Saved entries:
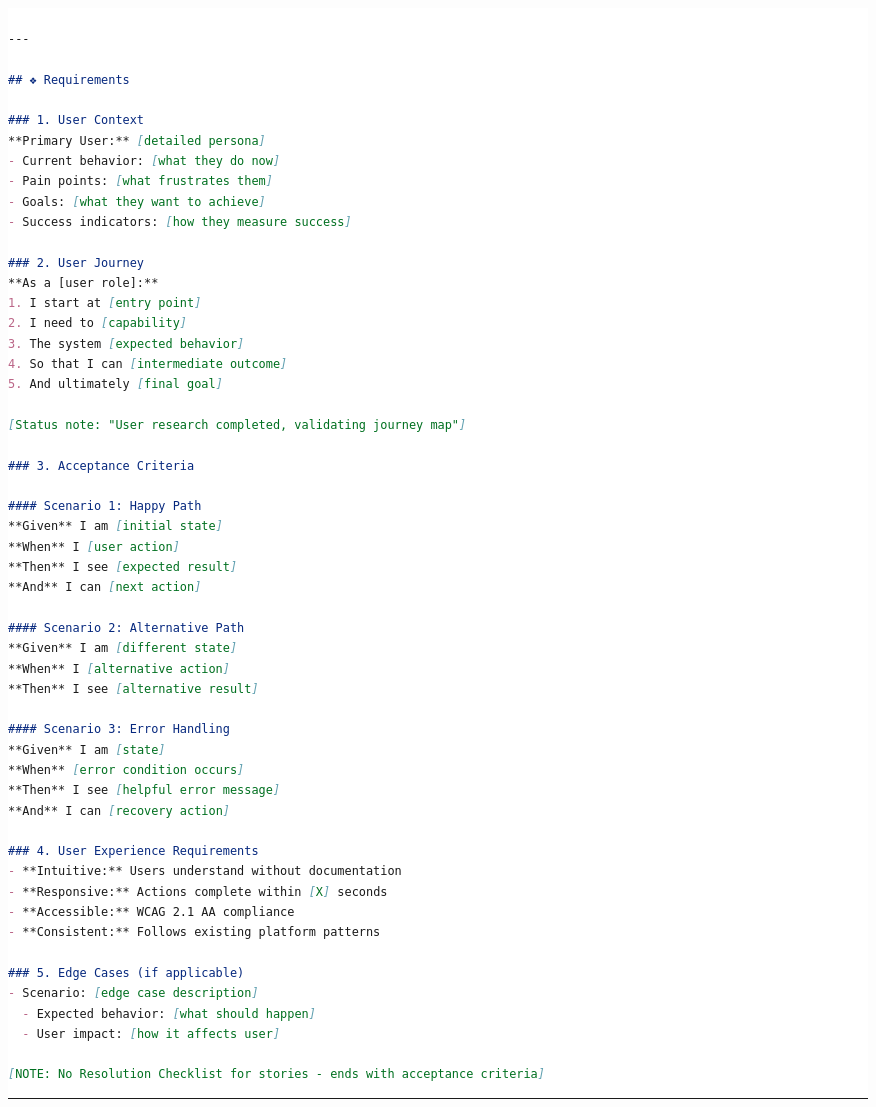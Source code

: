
 ```markdown

---

## ❖ Requirements

### 1. User Context
**Primary User:** [detailed persona]
- Current behavior: [what they do now]
- Pain points: [what frustrates them]
- Goals: [what they want to achieve]
- Success indicators: [how they measure success]

### 2. User Journey
**As a [user role]:**
1. I start at [entry point]
2. I need to [capability]
3. The system [expected behavior]
4. So that I can [intermediate outcome]
5. And ultimately [final goal]

[Status note: "User research completed, validating journey map"]

### 3. Acceptance Criteria

#### Scenario 1: Happy Path
**Given** I am [initial state]  
**When** I [user action]  
**Then** I see [expected result]  
**And** I can [next action]

#### Scenario 2: Alternative Path
**Given** I am [different state]  
**When** I [alternative action]  
**Then** I see [alternative result]

#### Scenario 3: Error Handling
**Given** I am [state]  
**When** [error condition occurs]  
**Then** I see [helpful error message]  
**And** I can [recovery action]

### 4. User Experience Requirements
- **Intuitive:** Users understand without documentation
- **Responsive:** Actions complete within [X] seconds
- **Accessible:** WCAG 2.1 AA compliance
- **Consistent:** Follows existing platform patterns

### 5. Edge Cases (if applicable)
- Scenario: [edge case description]
  - Expected behavior: [what should happen]
  - User impact: [how it affects user]

[NOTE: No Resolution Checklist for stories - ends with acceptance criteria]
```

---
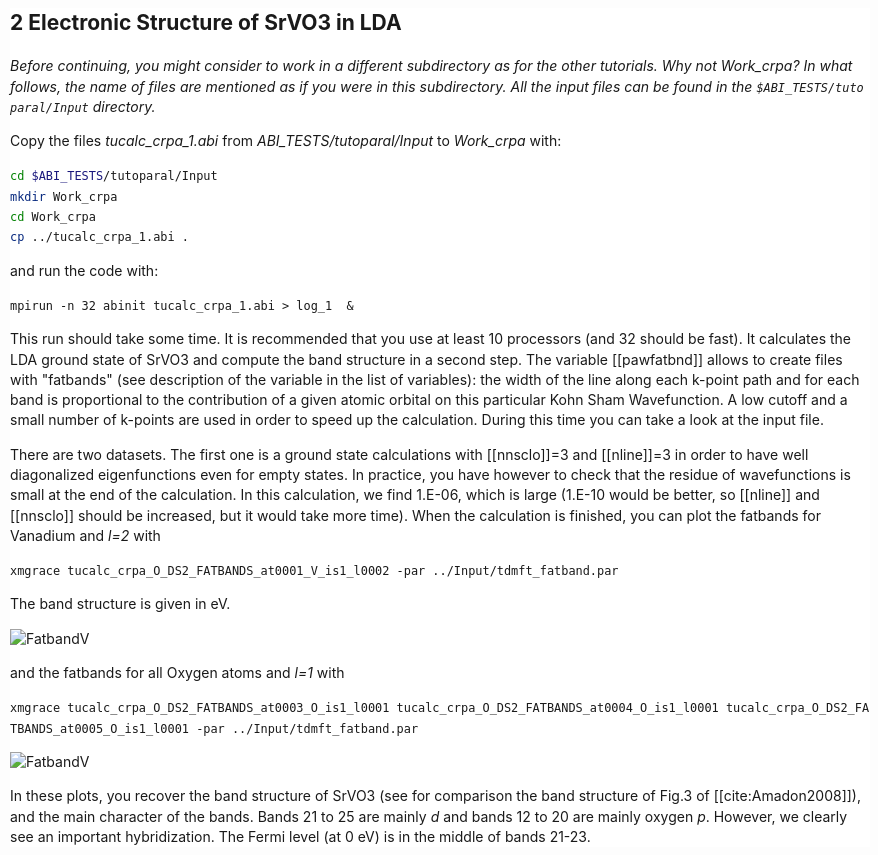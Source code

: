 ## 2 Electronic Structure of SrVO3 in LDA

*Before continuing, you might consider to work in a different subdirectory as
for the other tutorials. Why not Work_crpa?
In what follows, the name of files are mentioned as if you were in this subdirectory.
All the input files can be found in the `$ABI_TESTS/tutoparal/Input` directory.*

Copy the files *tucalc_crpa_1.abi* from *ABI_TESTS/tutoparal/Input* to *Work_crpa* with:

```sh
cd $ABI_TESTS/tutoparal/Input
mkdir Work_crpa
cd Work_crpa
cp ../tucalc_crpa_1.abi .
```

and run the code with:

    mpirun -n 32 abinit tucalc_crpa_1.abi > log_1  &

This run should take some time. It is recommended that you use at least 10
processors (and 32 should be fast). It calculates the LDA ground state of
SrVO3 and compute the band structure in a second step. The variable
[[pawfatbnd]] allows to create files with "fatbands" (see description of the
variable in the list of variables): the width of the line along each k-point
path and for each band is proportional to the contribution of a given atomic
orbital on this particular Kohn Sham Wavefunction. A low cutoff and a small
number of k-points are used in order to speed up the calculation. During this
time you can take a look at the input file.

There are two datasets.
The first one is a ground state calculations with [[nnsclo]]=3 and [[nline]]=3 in order
to have well diagonalized eigenfunctions even for empty states. In practice,
you have however to check that the residue of wavefunctions is small at the
end of the calculation. In this calculation, we find 1.E-06, which is large
(1.E-10 would be better, so [[nline]] and [[nnsclo]] should be increased, but
it would take more time). When the calculation is finished, you can plot the
fatbands for Vanadium and *l=2* with

    xmgrace tucalc_crpa_O_DS2_FATBANDS_at0001_V_is1_l0002 -par ../Input/tdmft_fatband.par

The band structure is given in eV.

![FatbandV](ucalc_crpa_assets/fatbandsV.jpeg)

and the fatbands for all Oxygen atoms and *l=1* with

    xmgrace tucalc_crpa_O_DS2_FATBANDS_at0003_O_is1_l0001 tucalc_crpa_O_DS2_FATBANDS_at0004_O_is1_l0001 tucalc_crpa_O_DS2_FATBANDS_at0005_O_is1_l0001 -par ../Input/tdmft_fatband.par

![FatbandV](ucalc_crpa_assets/fatbandsO.jpeg)

In these plots, you recover the band structure of SrVO3 (see for comparison
the band structure of Fig.3 of [[cite:Amadon2008]]), and the main character of the
bands. Bands 21 to 25 are mainly _d_ and bands 12 to 20 are mainly oxygen _p_.
However, we clearly see an important hybridization. The Fermi level (at 0 eV)
is in the middle of bands 21-23.

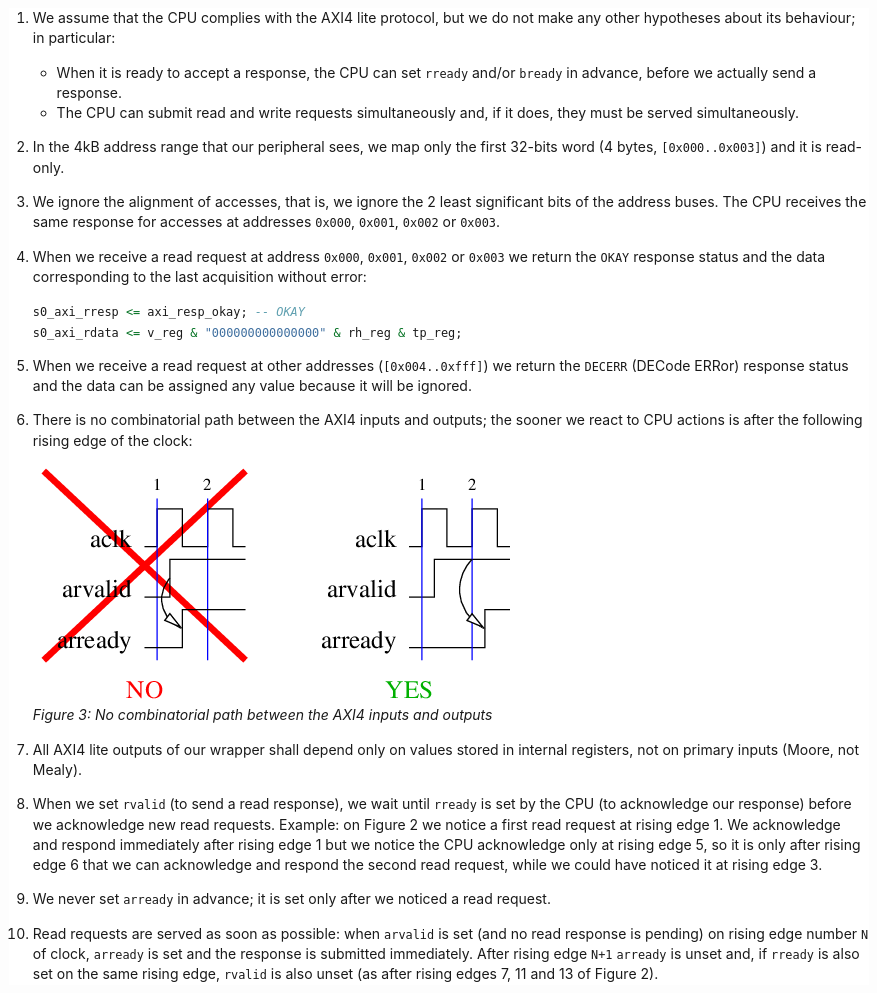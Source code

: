 1. We assume that the CPU complies with the AXI4 lite protocol, but we do not make any other hypotheses about its behaviour; in particular:

   * When it is ready to accept a response, the CPU can set `rready` and/or `bready` in advance, before we actually send a response.
   * The CPU can submit read and write requests simultaneously and, if it does, they must be served simultaneously.

1. In the 4kB address range that our peripheral sees, we map only the first 32-bits word (4 bytes, `[0x000..0x003]`) and it is read-only.
1. We ignore the alignment of accesses, that is, we ignore the 2 least significant bits of the address buses.
The CPU receives the same response for accesses at addresses `0x000`, `0x001`, `0x002` or `0x003`.
1. When we receive a read request at address `0x000`, `0x001`, `0x002` or `0x003` we return the `OKAY` response status and the data corresponding to the last acquisition without error:

    ```vhdl
    s0_axi_rresp <= axi_resp_okay; -- OKAY
    s0_axi_rdata <= v_reg & "000000000000000" & rh_reg & tp_reg;
    ```

1. When we receive a read request at other addresses (`[0x004..0xfff]`) we return the `DECERR` (DECode ERRor) response status and the data can be assigned any value because it will be ignored.
1. There is no combinatorial path between the AXI4 inputs and outputs; the sooner we react to CPU actions is after the following rising edge of the clock:

   ![No combinatorial path between the AXI4 inputs and outputs](/images/axi4lite_is_synchronous-fig.png)  
   *Figure 3: No combinatorial path between the AXI4 inputs and outputs*

1. All AXI4 lite outputs of our wrapper shall depend only on values stored in internal registers, not on primary inputs (Moore, not Mealy).
1. When we set `rvalid` (to send a read response), we wait until `rready` is set by the CPU (to acknowledge our response) before we acknowledge new read requests.
Example: on Figure 2 we notice a first read request at rising edge 1.
We acknowledge and respond immediately after rising edge 1 but we notice the CPU acknowledge only at rising edge 5, so it is only after rising edge 6 that we can acknowledge and respond the second read request, while we could have noticed it at rising edge 3.
1. We never set `arready` in advance; it is set only after we noticed a read request.
1. Read requests are served as soon as possible: when `arvalid` is set (and no read response is pending) on rising edge number `N` of clock, `arready` is set and the response is submitted immediately.
After rising edge `N+1` `arready` is unset and, if `rready` is also set on the same rising edge, `rvalid` is also unset (as after rising edges 7, 11 and 13 of Figure 2).


[Zybo reference manual]: /doc/data/zybo_rm.pdf
[Resolution functions, unresolved and resolved types]: /doc/data/resolution-functions-unresolved-and-resolved-types.md
[`std_logic_1164`]: /doc/data/std_logic_1164.md
[AXI4 lite protocol]: /doc/data/axi.pdf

| What is required |
Without carrying over any pictures, retype the records above exactly.

| Task response |
Source code

:
 ```markdown

---

## ❖ Requirements

### 1. User Context
**Primary User:** [detailed persona]
- Current behavior: [what they do now]
- Pain points: [what frustrates them]
- Goals: [what they want to achieve]
- Success indicators: [how they measure success]

### 2. User Journey
**As a [user role]:**
1. I start at [entry point]
2. I need to [capability]
3. The system [expected behavior]
4. So that I can [intermediate outcome]
5. And ultimately [final goal]

[Status note: "User research completed, validating journey map"]

### 3. Acceptance Criteria

#### Scenario 1: Happy Path
**Given** I am [initial state]  
**When** I [user action]  
**Then** I see [expected result]  
**And** I can [next action]

#### Scenario 2: Alternative Path
**Given** I am [different state]  
**When** I [alternative action]  
**Then** I see [alternative result]

#### Scenario 3: Error Handling
**Given** I am [state]  
**When** [error condition occurs]  
**Then** I see [helpful error message]  
**And** I can [recovery action]

### 4. User Experience Requirements
- **Intuitive:** Users understand without documentation
- **Responsive:** Actions complete within [X] seconds
- **Accessible:** WCAG 2.1 AA compliance
- **Consistent:** Follows existing platform patterns

### 5. Edge Cases (if applicable)
- Scenario: [edge case description]
  - Expected behavior: [what should happen]
  - User impact: [how it affects user]

[NOTE: No Resolution Checklist for stories - ends with acceptance criteria]
```

---
Source code

: ## 2 Electronic Structure of SrVO3 in LDA

*Before continuing, you might consider to work in a different subdirectory as
for the other tutorials. Why not Work_crpa?
In what follows, the name of files are mentioned as if you were in this subdirectory.
All the input files can be found in the `$ABI_TESTS/tutoparal/Input` directory.*

Copy the files *tucalc_crpa_1.abi* from *ABI_TESTS/tutoparal/Input* to *Work_crpa* with:

```sh
cd $ABI_TESTS/tutoparal/Input
mkdir Work_crpa
cd Work_crpa
cp ../tucalc_crpa_1.abi .
```

and run the code with:

    mpirun -n 32 abinit tucalc_crpa_1.abi > log_1  &

This run should take some time. It is recommended that you use at least 10
processors (and 32 should be fast). It calculates the LDA ground state of
SrVO3 and compute the band structure in a second step. The variable
[[pawfatbnd]] allows to create files with "fatbands" (see description of the
variable in the list of variables): the width of the line along each k-point
path and for each band is proportional to the contribution of a given atomic
orbital on this particular Kohn Sham Wavefunction. A low cutoff and a small
number of k-points are used in order to speed up the calculation. During this
time you can take a look at the input file.

There are two datasets.
The first one is a ground state calculations with [[nnsclo]]=3 and [[nline]]=3 in order
to have well diagonalized eigenfunctions even for empty states. In practice,
you have however to check that the residue of wavefunctions is small at the
end of the calculation. In this calculation, we find 1.E-06, which is large
(1.E-10 would be better, so [[nline]] and [[nnsclo]] should be increased, but
it would take more time). When the calculation is finished, you can plot the
fatbands for Vanadium and *l=2* with

    xmgrace tucalc_crpa_O_DS2_FATBANDS_at0001_V_is1_l0002 -par ../Input/tdmft_fatband.par

The band structure is given in eV.

![FatbandV](ucalc_crpa_assets/fatbandsV.jpeg)

and the fatbands for all Oxygen atoms and *l=1* with

    xmgrace tucalc_crpa_O_DS2_FATBANDS_at0003_O_is1_l0001 tucalc_crpa_O_DS2_FATBANDS_at0004_O_is1_l0001 tucalc_crpa_O_DS2_FATBANDS_at0005_O_is1_l0001 -par ../Input/tdmft_fatband.par

![FatbandV](ucalc_crpa_assets/fatbandsO.jpeg)

In these plots, you recover the band structure of SrVO3 (see for comparison
the band structure of Fig.3 of [[cite:Amadon2008]]), and the main character of the
bands. Bands 21 to 25 are mainly _d_ and bands 12 to 20 are mainly oxygen _p_.
However, we clearly see an important hybridization. The Fermi level (at 0 eV)
is in the middle of bands 21-23.

Source code

: 1. We assume that the CPU complies with the AXI4 lite protocol, but we do not make any other hypotheses about its behaviour; in particular:

   * When it is ready to accept a response, the CPU can set `rready` and/or `bready` in advance, before we actually send a response.
   * The CPU can submit read and write requests simultaneously and, if it does, they must be served simultaneously.

1. In the 4kB address range that our peripheral sees, we map only the first 32-bits word (4 bytes, `[0x000..0x003]`) and it is read-only.
1. We ignore the alignment of accesses, that is, we ignore the 2 least significant bits of the address buses.
The CPU receives the same response for accesses at addresses `0x000`, `0x001`, `0x002` or `0x003`.
1. When we receive a read request at address `0x000`, `0x001`, `0x002` or `0x003` we return the `OKAY` response status and the data corresponding to the last acquisition without error:

    ```vhdl
    s0_axi_rresp <= axi_resp_okay; -- OKAY
    s0_axi_rdata <= v_reg & "000000000000000" & rh_reg & tp_reg;
    ```

1. When we receive a read request at other addresses (`[0x004..0xfff]`) we return the `DECERR` (DECode ERRor) response status and the data can be assigned any value because it will be ignored.
1. There is no combinatorial path between the AXI4 inputs and outputs; the sooner we react to CPU actions is after the following rising edge of the clock:

   ![No combinatorial path between the AXI4 inputs and outputs](/images/axi4lite_is_synchronous-fig.png)  
   *Figure 3: No combinatorial path between the AXI4 inputs and outputs*

1. All AXI4 lite outputs of our wrapper shall depend only on values stored in internal registers, not on primary inputs (Moore, not Mealy).
1. When we set `rvalid` (to send a read response), we wait until `rready` is set by the CPU (to acknowledge our response) before we acknowledge new read requests.
Example: on Figure 2 we notice a first read request at rising edge 1.
We acknowledge and respond immediately after rising edge 1 but we notice the CPU acknowledge only at rising edge 5, so it is only after rising edge 6 that we can acknowledge and respond the second read request, while we could have noticed it at rising edge 3.
1. We never set `arready` in advance; it is set only after we noticed a read request.
1. Read requests are served as soon as possible: when `arvalid` is set (and no read response is pending) on rising edge number `N` of clock, `arready` is set and the response is submitted immediately.
After rising edge `N+1` `arready` is unset and, if `rready` is also set on the same rising edge, `rvalid` is also unset (as after rising edges 7, 11 and 13 of Figure 2).


[Zybo reference manual]: /doc/data/zybo_rm.pdf
[Resolution functions, unresolved and resolved types]: /doc/data/resolution-functions-unresolved-and-resolved-types.md
[`std_logic_1164`]: /doc/data/std_logic_1164.md
[AXI4 lite protocol]: /doc/data/axi.pdf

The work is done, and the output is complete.